Return value: a reference to the last layer;

  • vector<double> GetLinksWeight( void );

Description: Creates a vector with the weights of each link – the order is the order of their creation.

Arguments: None

Calls: None

Return value: a vector with the links’ weights.

  • void SetLinksWeight( const vector<double> v );

Description: Gives new values to the links.

Arguments: vector of new link weights

Calls: None

Return value: None

  • vector<double> GetBiasWeight( void ;)

Description: extract all the bias values – the order is the one of the links

Arguments: None

Calls: None

Return value: a vector with the bias.

  • void SetBiasWeight( const vector<double> v );

Description: Assign a new value to all bias.

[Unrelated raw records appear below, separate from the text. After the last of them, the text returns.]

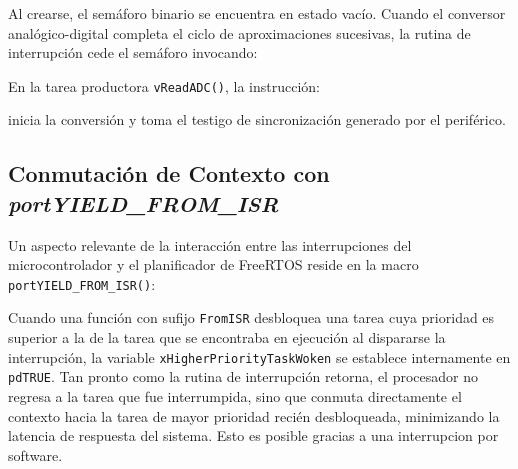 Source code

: 

Al crearse, el semáforo binario se encuentra en estado vacío. Cuando el conversor analógico-digital completa el ciclo
de aproximaciones sucesivas, la rutina de interrupción cede el semáforo invocando:



En la tarea productora \texttt{vReadADC()}, la instrucción:



inicia la conversión y toma el testigo de sincronización generado por el periférico.

\subsection{Conmutación de Contexto con \textit{portYIELD\_FROM\_ISR}}

Un aspecto relevante de la interacción entre las interrupciones del microcontrolador y el planificador de FreeRTOS
reside en la macro \texttt{portYIELD\_FROM\_ISR()}:



Cuando una función con sufijo \texttt{FromISR} desbloquea una tarea cuya prioridad es superior a la de la tarea que
se encontraba en ejecución al dispararse la interrupción, la variable \texttt{xHigherPriorityTaskWoken} se establece
internamente en \texttt{pdTRUE}. Tan pronto como la rutina de interrupción retorna, el procesador
no regresa a la tarea que fue interrumpida, sino que conmuta directamente el contexto hacia la tarea de mayor prioridad
recién desbloqueada, minimizando la latencia de respuesta del sistema. Esto es posible gracias a una interrupcion por
software.
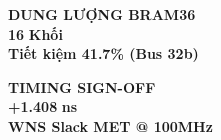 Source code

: \documentclass[10pt]{article}
\begin{document}
\begin{minipage}[t]{0.158\textwidth}
    \begin{tcolorbox}[kpibox={socPurple}{socPurpleLight}, width=\linewidth]
        {\fontsize{7}{8}\selectfont \textbf{\color{socPurple}DUNG LƯỢNG BRAM36}}\\[1.5pt]
        {\fontsize{21}{23}\selectfont \textbf{\color{socPurple}16}} {\fontsize{10}{11}\selectfont \textbf{\color{socPurple}Khối}}\\[1.5pt]
        {\fontsize{6.5}{7.5}\selectfont \textbf{\color{socPurple!80!black}Tiết kiệm 41.7\% (Bus 32b)}}
    \end{tcolorbox}
\end{minipage}\hfill
\begin{minipage}[t]{0.158\textwidth}
    \begin{tcolorbox}[kpibox={socIndigo}{socIndigoLight}, width=\linewidth]
        {\fontsize{7}{8}\selectfont \textbf{\color{socIndigo}TIMING SIGN-OFF}}\\[1.5pt]
        {\fontsize{21}{23}\selectfont \textbf{\color{socIndigo}+1.408}} {\fontsize{10}{11}\selectfont \textbf{\color{socIndigo}ns}}\\[1.5pt]
        {\fontsize{6.5}{7.5}\selectfont \textbf{\color{socIndigo!80!black}WNS Slack MET @ 100MHz}}
    \end{tcolorbox}
\end{minipage}

\vspace{2.6mm}
\end{document}
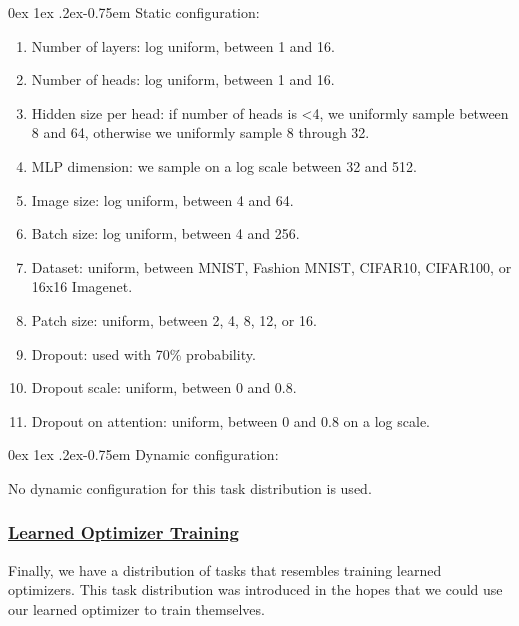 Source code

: \documentclass[11pt]{article}
\makeatletter
\renewcommand{\paragraph}{%
  \@startsection{paragraph}{4}%
  {\z@}{0ex \@plus 1ex \@minus .2ex}{-0.75em}%
  {\normalfont\normalsize\bfseries}%
}
\makeatother
\begin{document}
\paragraph{Static configuration:}
\begin{enumerate}
    \item Number of layers: log uniform, between 1 and 16.
    \item Number of heads: log uniform, between 1 and 16.
    \item Hidden size per head: if number of heads is <4, we uniformly sample between 8 and 64, otherwise we uniformly sample 8 through 32.
    \item MLP dimension: we sample on a log scale between 32 and 512.
    \item Image size: log uniform, between 4 and 64.
    \item Batch size: log uniform, between 4 and 256.
    \item Dataset: uniform, between MNIST, Fashion MNIST, CIFAR10, CIFAR100, or 16x16 Imagenet.
    \item Patch size: uniform, between 2, 4, 8, 12, or 16.
    \item Dropout: used with 70\% probability.
    \item Dropout scale: uniform, between 0 and 0.8.
    \item Dropout on attention: uniform, between 0 and 0.8 on a log scale.
\end{enumerate}

\paragraph{Dynamic configuration:}

No dynamic configuration for this task distribution is used.

\subsubsection{\href{https://github.com/google/learned_optimization/blob/4447601601f04e3dc7b1aecd7854d44526593752/learned_optimization/tasks/parametric/lopt.py}{Learned Optimizer Training}}
Finally, we have a distribution of tasks that resembles training learned optimizers.
This task distribution was introduced in the hopes that we could use our learned optimizer to train themselves. 
\end{document}
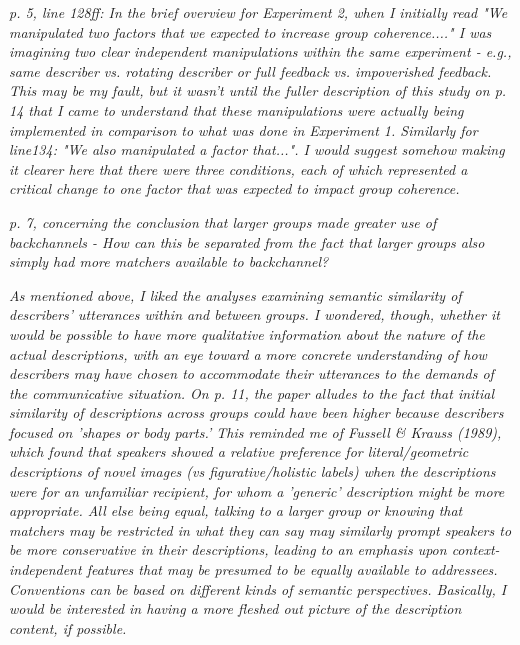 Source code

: \documentclass{stanfordletter}
\newcommand{\theysaid}[1]{\begin{leftbar} \noindent 
		\textsl{ #1}\end{leftbar}}
\begin{document}
\begin{letter}{}
          
          \theysaid{p. 5, line 128ff: In the brief overview for Experiment 2, when I initially read "We manipulated two factors that we expected to increase group coherence...." I was imagining two clear independent manipulations within the same experiment - e.g., same describer vs. rotating describer or full feedback vs. impoverished feedback. This may be my fault, but it wasn't until the fuller description of this study on p. 14 that I came to understand that these manipulations were actually being implemented in comparison to what was done in Experiment 1. Similarly for line134: "We also manipulated a factor that...". I would suggest somehow making it clearer here that there were three conditions, each of which represented a critical change to one factor that was expected to impact group coherence.}
          
          \theysaid{p. 7, concerning the conclusion that larger groups made greater use of backchannels - How can this be separated from the fact that larger groups also simply had more matchers available to backchannel?}
          
          \theysaid{As mentioned above, I liked the analyses examining semantic similarity of describers' utterances within and between groups. I wondered, though, whether it would be possible to have more qualitative information about the nature of the actual descriptions, with an eye toward a more concrete understanding of how describers may have chosen to accommodate their utterances to the demands of the communicative situation. On p. 11, the paper alludes to the fact that initial similarity of descriptions across groups could have been higher because describers focused on 'shapes or body parts.' This reminded me of Fussell \& Krauss (1989), which found that speakers showed a relative preference for literal/geometric descriptions of novel images (vs figurative/holistic labels) when the descriptions were for an unfamiliar recipient, for whom a 'generic' description might be more appropriate. All else being equal, talking to a larger group or knowing that matchers may be restricted in what they can say may similarly prompt speakers to be more conservative in their descriptions, leading to an emphasis upon context-independent features that may be presumed to be equally available to addressees. Conventions can be based on different kinds of semantic perspectives. Basically, I would be interested in having a more fleshed out picture of the description content, if possible.}
          

\end{letter}
\end{document}

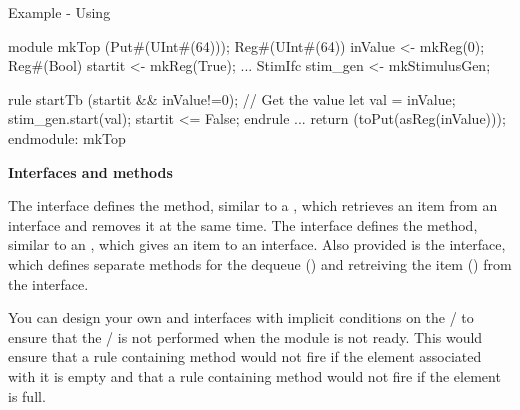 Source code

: 


Example - Using  

\begin{libverbatim}
module mkTop (Put#(UInt#(64)));
   Reg#(UInt#(64)) inValue <- mkReg(0);
   Reg#(Bool) startit <- mkReg(True);
   ...
   StimIfc     stim_gen <- mkStimulusGen;

   rule startTb (startit && inValue!=0);
      // Get the value
      let val = inValue;
      stim_gen.start(val);
      startit <= False;
   endrule
   ...   
   return (toPut(asReg(inValue)));
endmodule: mkTop
\end{libverbatim}


{\bf Interfaces and methods}

The 
interface defines the  method, similar to a ,
which retrieves an item from an interface and removes it at the same time.  The
 interface defines the  method, similar to an
,  which 
gives an item to an interface.  Also provided is the 
interface, which defines separate methods for the dequeue ()
and retreiving the item () from the interface.  

You can design your own  and  interfaces with  implicit
conditions on the / to 
ensure that the / is not performed when the module is not
ready.  This would ensure that a rule containing  method would not fire
if the element associated with it is empty and that a rule
containing  method would not fire if the element is full.




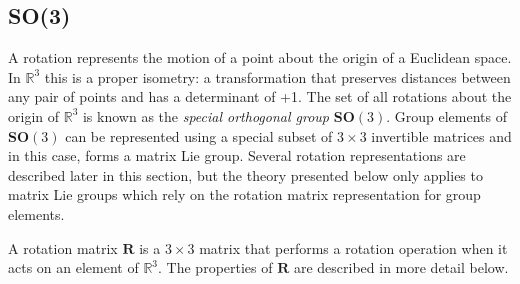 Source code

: 		\begin{comment}	
		\textbf{Adjoint map}\\		
		EXPLANATION???\\
		For $A \in \mathbf{G}$ and $B \in ?$ define a function $\Psi$, known as the adjoint map of $\mathbf{G}$:
		\begin{equation}
			\Psi_A: \mathbf{G} \rightarrow \mathbf{G} \textnormal{, }
			\Psi_A(B) \stackrel{\Delta}{=} ABA^{-1}
		\end{equation}
		Taking the derivative:
		\begin{equation}
			\frac{\partial}{\partial t} \Psi_A(B(t))|_{t=0} = AVA^{-1} \textnormal{, }
			V \stackrel{\Delta}{=} 	\frac{\partial}{\partial t}B(t)|_{t=0}
		\end{equation}
		The adjoint	representation of $\mathbf{G}$ is given by the mapping
		\begin{equation}
			\textbf{Adj}_A: \mathfrak{g} \rightarrow \mathfrak{g} \textnormal{, }
			\textbf{Adj}_A(V) \stackrel{\Delta}{=} AVA^{-1}
		\end{equation}
		\end{comment}
		
	\subsection{\textbf{SO}(3)}	
		A rotation represents the motion of a point about the origin of a Euclidean space. In $\mathbb{R}^3$ this is a proper isometry: a transformation that preserves distances between any pair of points and has a determinant of +1. The set of all rotations about the origin of $\mathbb{R}^3$ is known as the \textit{special orthogonal group} $\textbf{SO}(3)$.
		Group elements of $\textbf{SO}(3)$ can be represented using a special subset of $3 \times 3$ invertible matrices and in this case, forms a matrix Lie group. Several rotation representations are described later in this section, but the theory presented below only applies to matrix Lie groups which rely on the rotation matrix representation for group elements.
		
		A rotation matrix $\mathbf{R}$ is a $3 \times 3$ matrix that performs a rotation operation when it acts on an element of $\mathbb{R}^3$. The properties of $\mathbf{R}$ are described in more detail below.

Arguments: vector of new values.

Calls: None

Return value: None

  • void LinkNetwork( void );

Description: Clear the netLinks array and frees memory, also for each neuron, resets the axon vector and the dendrites vector. Connect each neuron of a layer with all the neuron of the next layer.

 Arguments: None

Calls: GetNewLink(), Connect()

Return value: None

6.      Virtual protected functions

  • void Shake( void );

Description: Shake each layer and assign to the network a new weight of links and a new bias value.

Arguments: None

Calls: Layer::Shake()

Return value: None

  • double ShakeNetwork( IOListData &data , const int nrTraining  , const double delta , const int maxLoop = 500 );

Description: For a maximum of time attempt to find a converging value of weights and bias.

Arguments:

    • data      Input and expected output values (if output values are required)
    • nrTraining         Number of train iteration we must perform in order to confirm convergence.
    • Delta    Error value below witch we decide we are converging.
    • maxLoop          Maximum number of attempt before stopping

Calls: Shake(), Converge(), Train()

Return value: If a network is found to converge, it is the relative error otherwise it has the value FLT_MAX.

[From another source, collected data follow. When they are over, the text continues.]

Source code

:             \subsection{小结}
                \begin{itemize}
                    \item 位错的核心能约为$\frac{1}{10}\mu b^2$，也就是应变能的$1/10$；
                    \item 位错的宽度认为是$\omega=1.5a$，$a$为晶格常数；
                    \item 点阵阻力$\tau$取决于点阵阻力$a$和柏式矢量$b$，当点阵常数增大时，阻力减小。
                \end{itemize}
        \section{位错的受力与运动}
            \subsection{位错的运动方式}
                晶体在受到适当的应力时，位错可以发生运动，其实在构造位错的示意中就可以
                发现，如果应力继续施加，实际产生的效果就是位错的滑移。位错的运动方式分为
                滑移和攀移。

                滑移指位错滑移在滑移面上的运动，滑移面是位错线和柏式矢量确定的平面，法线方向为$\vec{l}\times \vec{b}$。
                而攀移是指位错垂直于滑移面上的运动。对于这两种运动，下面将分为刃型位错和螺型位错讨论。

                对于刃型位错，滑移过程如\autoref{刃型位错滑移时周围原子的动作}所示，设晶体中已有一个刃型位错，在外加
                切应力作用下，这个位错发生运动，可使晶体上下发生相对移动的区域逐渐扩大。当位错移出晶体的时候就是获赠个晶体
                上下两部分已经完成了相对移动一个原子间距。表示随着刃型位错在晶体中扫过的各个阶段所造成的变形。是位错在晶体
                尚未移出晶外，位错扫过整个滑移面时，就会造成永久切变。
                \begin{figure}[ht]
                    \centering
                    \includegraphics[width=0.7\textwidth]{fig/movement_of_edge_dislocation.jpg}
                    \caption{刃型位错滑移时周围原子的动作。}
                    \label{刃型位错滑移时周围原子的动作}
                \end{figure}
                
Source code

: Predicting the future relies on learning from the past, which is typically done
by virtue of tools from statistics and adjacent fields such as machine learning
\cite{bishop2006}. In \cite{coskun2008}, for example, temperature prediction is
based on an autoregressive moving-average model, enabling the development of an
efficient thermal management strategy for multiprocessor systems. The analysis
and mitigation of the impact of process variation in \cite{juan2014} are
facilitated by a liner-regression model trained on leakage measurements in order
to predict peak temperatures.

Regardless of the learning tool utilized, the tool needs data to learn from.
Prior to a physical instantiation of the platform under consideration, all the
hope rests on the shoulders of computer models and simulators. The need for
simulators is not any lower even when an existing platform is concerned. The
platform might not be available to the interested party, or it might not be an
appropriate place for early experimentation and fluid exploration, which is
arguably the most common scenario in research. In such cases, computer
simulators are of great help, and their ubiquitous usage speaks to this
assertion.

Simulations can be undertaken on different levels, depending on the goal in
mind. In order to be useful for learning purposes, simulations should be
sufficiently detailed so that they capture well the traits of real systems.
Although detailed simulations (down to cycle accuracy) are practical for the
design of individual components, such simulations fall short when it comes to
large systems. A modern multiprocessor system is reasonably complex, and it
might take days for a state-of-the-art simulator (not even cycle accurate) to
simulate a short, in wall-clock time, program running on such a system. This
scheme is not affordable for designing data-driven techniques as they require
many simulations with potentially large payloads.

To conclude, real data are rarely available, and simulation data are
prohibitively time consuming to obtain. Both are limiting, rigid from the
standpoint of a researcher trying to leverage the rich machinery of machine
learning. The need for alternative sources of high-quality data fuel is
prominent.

  • Link *GetNewLink( Neuron *n1 , Neuron *n2 );

Description: Override this if the link of your network is different.

Arguments: Two valid pointers to a neuron

Calls: None

Return value: a newly create Link pointer

  • Neuron *GetInputNeuron( void );

Description: Override this in order to associate different input link

Arguments: None

Calls: None

Return value: A newly create neuron pointer

  • Neuron *GetMidNeuron( void );

Description: Override this in order to associate different Middle link

Arguments: None

Calls: None

Return value: A newly create neuron pointer

  • Neuron *GetOutputNeuron( void );

Description: Override this in order to associate different output link

Arguments: None

Calls: None

Return value: A newly create neuron pointer

Detailed I/O Values

These two object are mainly containers of values and make use of the STL. There is not much in the object and an extensive description is not possible as there is so few to say.

IOData Object

This is a container of input values (double) associated with output values. the member 'input' and 'output' are public.

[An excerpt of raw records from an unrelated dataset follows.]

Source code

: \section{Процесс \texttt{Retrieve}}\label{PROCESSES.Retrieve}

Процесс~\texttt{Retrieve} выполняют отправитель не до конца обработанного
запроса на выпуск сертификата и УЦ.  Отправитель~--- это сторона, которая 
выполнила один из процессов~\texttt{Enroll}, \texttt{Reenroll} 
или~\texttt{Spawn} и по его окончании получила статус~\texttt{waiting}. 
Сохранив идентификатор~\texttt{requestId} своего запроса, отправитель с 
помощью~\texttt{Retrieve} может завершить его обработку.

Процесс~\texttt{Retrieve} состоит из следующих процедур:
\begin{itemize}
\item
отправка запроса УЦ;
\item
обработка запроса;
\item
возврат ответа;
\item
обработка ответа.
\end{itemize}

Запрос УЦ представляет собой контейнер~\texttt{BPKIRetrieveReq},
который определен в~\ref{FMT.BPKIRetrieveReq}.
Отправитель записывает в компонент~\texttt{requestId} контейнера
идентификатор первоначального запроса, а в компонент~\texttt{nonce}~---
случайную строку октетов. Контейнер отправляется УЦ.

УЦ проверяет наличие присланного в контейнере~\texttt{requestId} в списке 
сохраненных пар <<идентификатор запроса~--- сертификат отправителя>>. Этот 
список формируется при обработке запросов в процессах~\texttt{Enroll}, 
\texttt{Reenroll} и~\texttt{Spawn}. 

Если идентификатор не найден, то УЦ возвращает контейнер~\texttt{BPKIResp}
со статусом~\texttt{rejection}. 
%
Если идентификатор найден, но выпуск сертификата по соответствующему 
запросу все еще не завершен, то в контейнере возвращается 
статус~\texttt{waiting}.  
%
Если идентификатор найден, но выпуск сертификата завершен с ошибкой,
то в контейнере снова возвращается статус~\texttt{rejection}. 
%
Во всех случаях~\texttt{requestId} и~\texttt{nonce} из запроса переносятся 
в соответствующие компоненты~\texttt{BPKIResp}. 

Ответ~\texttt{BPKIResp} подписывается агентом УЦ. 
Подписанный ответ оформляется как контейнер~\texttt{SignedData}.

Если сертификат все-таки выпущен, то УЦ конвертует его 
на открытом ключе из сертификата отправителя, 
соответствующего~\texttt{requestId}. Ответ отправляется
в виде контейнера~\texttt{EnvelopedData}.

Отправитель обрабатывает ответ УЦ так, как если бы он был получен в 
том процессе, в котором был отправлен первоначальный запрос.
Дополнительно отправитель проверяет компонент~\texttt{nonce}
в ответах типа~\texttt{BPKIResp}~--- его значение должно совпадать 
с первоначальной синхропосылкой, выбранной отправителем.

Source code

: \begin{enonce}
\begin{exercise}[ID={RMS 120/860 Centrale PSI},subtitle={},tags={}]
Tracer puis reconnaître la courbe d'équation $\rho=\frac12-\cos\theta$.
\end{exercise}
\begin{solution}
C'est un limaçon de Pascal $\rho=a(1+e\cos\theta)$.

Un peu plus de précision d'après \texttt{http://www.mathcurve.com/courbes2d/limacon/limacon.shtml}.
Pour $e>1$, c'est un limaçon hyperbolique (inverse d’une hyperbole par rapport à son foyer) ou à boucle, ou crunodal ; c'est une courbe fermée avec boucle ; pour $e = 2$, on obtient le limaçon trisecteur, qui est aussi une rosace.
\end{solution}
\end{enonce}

The constructor can also be created as followed

IOData( <nrInput values> , <nrOutput Values> , [<input values>] , [<output values>] )

IOData( <nrInput values> , <nrOutput Values> , <input stream containing the values> );

IOListData Object

it is a container inheriting of a vector of IOData.

The constructor can be empty, with a filename (in that case a stream will be opened and the data will be loaded - no error checking is made) or with a vector of IOData that will be copied entirely (nr is -1) or partially (nr specify the number of element to copy).